La Mizik dann Port - 1 -

Un air de luttes et de liberté

23 juin 2007

La musique a accompagné chacune des étapes importantes de la courte histoire de la cité maritime, chaque lieu et chaque moment de vie des Portois. C’est ce que raconte un bref dossier de la ville du Port, publié par les services de la municipalité à l’occasion de cette Fête de la Musique 2007 et illustré de photos anciennes montrant l’ancrage de l’activité musicale dans la ville des dockers. Une belle “chronique en accéléré” dont nous publions ici un premier extrait avec l’accord de la ville.

Photo Kabardock

Dès le début de l’histoire de la Ville du Port, la musique occupe une grande place. Le maloya, bien sûr, la pratique du moringue qui s’accompagne de percussions, le séga, mais aussi les fanfares, les orchestres de bal, les chorales... La musique a toujours été présente dans les moments importants de la vie portoise.

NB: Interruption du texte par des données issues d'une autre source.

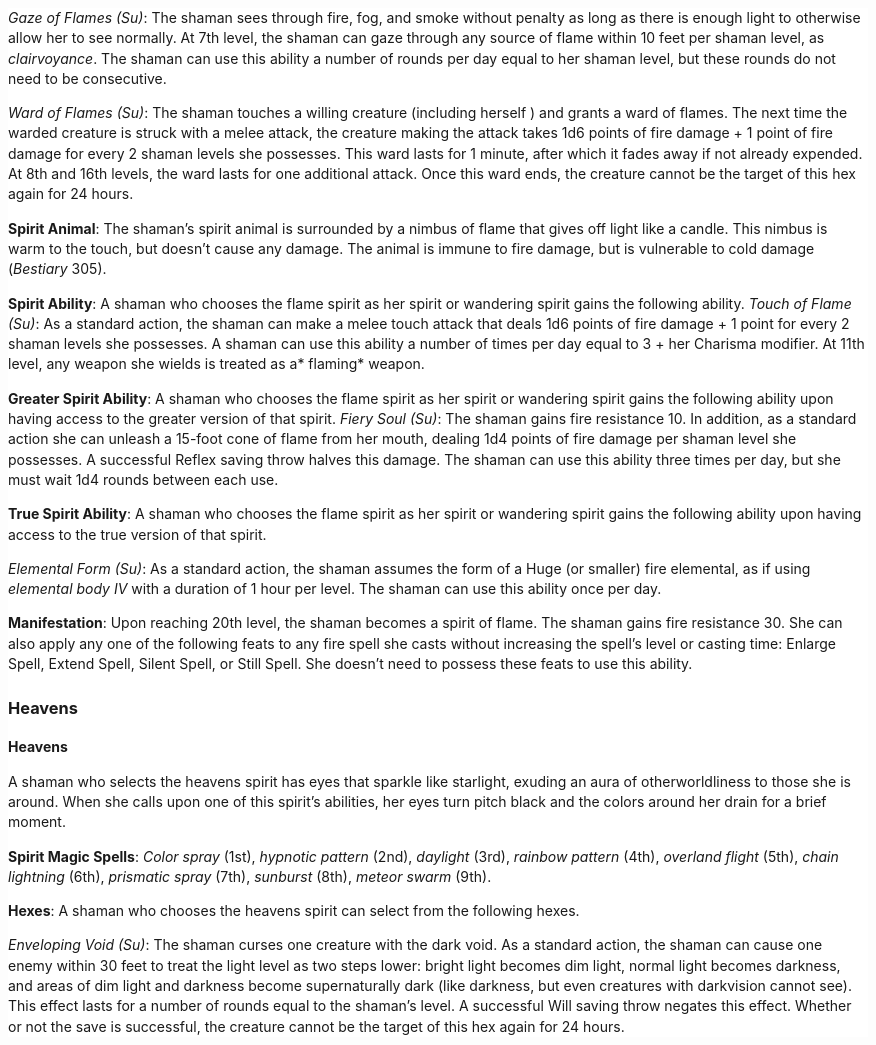 *Gaze of Flames (Su)*: The shaman sees through fire, fog, and smoke without penalty as long as there is enough light to otherwise allow her to see normally. At 7th level, the shaman can gaze through any source of flame within 10 feet per shaman level, as *clairvoyance*. The shaman can use this ability a number of rounds per day equal to her shaman level, but these rounds do not need to be consecutive.

*Ward of Flames (Su)*: The shaman touches a willing creature (including herself ) and grants a ward of flames. The next time the warded creature is struck with a melee attack, the creature making the attack takes 1d6 points of fire damage + 1 point of fire damage for every 2 shaman levels she possesses. This ward lasts for 1 minute, after which it fades away if not already expended. At 8th and 16th levels, the ward lasts for one additional attack. Once this ward ends, the creature cannot be the target of this hex again for 24 hours.

**Spirit Animal**: The shaman’s spirit animal is surrounded by a nimbus of flame that gives off light like a candle. This nimbus is warm to the touch, but doesn’t cause any damage. The animal is immune to fire damage, but is vulnerable to cold damage (*Bestiary* 305).

**Spirit Ability**: A shaman who chooses the flame spirit as her spirit or wandering spirit gains the following ability. *Touch of Flame (Su)*: As a standard action, the shaman can make a melee touch attack that deals 1d6 points of fire damage + 1 point for every 2 shaman levels she possesses. A shaman can use this ability a number of times per day equal to 3 + her Charisma modifier. At 11th level, any weapon she wields is treated as a* flaming* weapon.

**Greater Spirit Ability**: A shaman who chooses the flame spirit as her spirit or wandering spirit gains the following ability upon having access to the greater version of that spirit. *Fiery Soul (Su)*: The shaman gains fire resistance 10. In addition, as a standard action she can unleash a 15-foot cone of flame from her mouth, dealing 1d4 points of fire damage per shaman level she possesses. A successful Reflex saving throw halves this damage. The shaman can use this ability three times per day, but she must wait 1d4 rounds between each use.

**True Spirit Ability**: A shaman who chooses the flame spirit as her spirit or wandering spirit gains the following ability upon having access to the true version of that spirit.

*Elemental Form (Su)*: As a standard action, the shaman assumes the form of a Huge (or smaller) fire elemental, as if using *elemental body IV* with a duration of 1 hour per level. The shaman can use this ability once per day.

**Manifestation**: Upon reaching 20th level, the shaman becomes a spirit of flame. The shaman gains fire resistance 30. She can also apply any one of the following feats to any fire spell she casts without increasing the spell’s level or casting time: Enlarge Spell, Extend Spell, Silent Spell, or Still Spell. She doesn’t need to possess these feats to use this ability.

### Heavens
**Heavens**

A shaman who selects the heavens spirit has eyes that sparkle like starlight, exuding an aura of otherworldliness to those she is around. When she calls upon one of this spirit’s abilities, her eyes turn pitch black and the colors around her drain for a brief moment.

**Spirit Magic Spells**: *Color spray* (1st), *hypnotic pattern* (2nd), *daylight* (3rd), *rainbow pattern* (4th), *overland flight* (5th), *chain lightning* (6th), *prismatic spray* (7th), *sunburst* (8th), *meteor swarm* (9th).

**Hexes**: A shaman who chooses the heavens spirit can select from the following hexes.

*Enveloping Void (Su)*: The shaman curses one creature with the dark void. As a standard action, the shaman can cause one enemy within 30 feet to treat the light level as two steps lower: bright light becomes dim light, normal light becomes darkness, and areas of dim light and darkness become supernaturally dark (like darkness, but even creatures with darkvision cannot see). This effect lasts for a number of rounds equal to the shaman’s level. A successful Will saving throw negates this effect. Whether or not the save is successful, the creature cannot be the target of this hex again for 24 hours.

En tête des défilés, lors des grands mouvements revendicatifs politiques et syndicaux qui ont jalonné le passé de la cité portoise, les musiciens formaient le premier rang : cuivres, accordéons, tambours, etc... Ils donnaient le tempo. Aujourd’hui, ce ne sont plus les mêmes, mais ils sont toujours là avec kayanm et percussions... Ils donnent toujours le tempo.

Les bars de la cité maritime étaient aussi des lieux de rendez-vous où les musiciens, “joueurs de bouche” et chanteurs, se produisaient pour un public acquis. On jouait de la musique aussi au marché couvert, au cinéma Casino, au club de la Douane, dans les cours et les “sal vèrt”. Bref, dans tous les lieux qui accueillaient des bals.

Chaque rassemblement, chaque fête, chaque kermesse, chaque manifestation étaient des “prétextes” tout trouvés « pou fé gazouy la po tanbour ».

Cette tradition s’est perpétuée de génération en génération. La grande époque des orchestres de bal a été particulièrement glorieuse avec des formations qui ont marqué les esprits : Jazz des Iles, Les Lynx, Les Desperados, Les Glous Glous, Les Luxians, etc.

Il s’agissait le plus souvent de formations familiales parmi lesquelles on peut citer les familles Esther, Baptiste, Rocheland, Aubert, Lucian, Payet, Arzeux, Lesfrith, Esparon, Erima dit “Koundann”, et bien d’autres encore...

De nombreux musiciens, dont certains sont toujours actifs, ont hérité directement du savoir-faire de ces orchestres qui officiaient également à l’occasion des mariages ou autres fêtes familiales.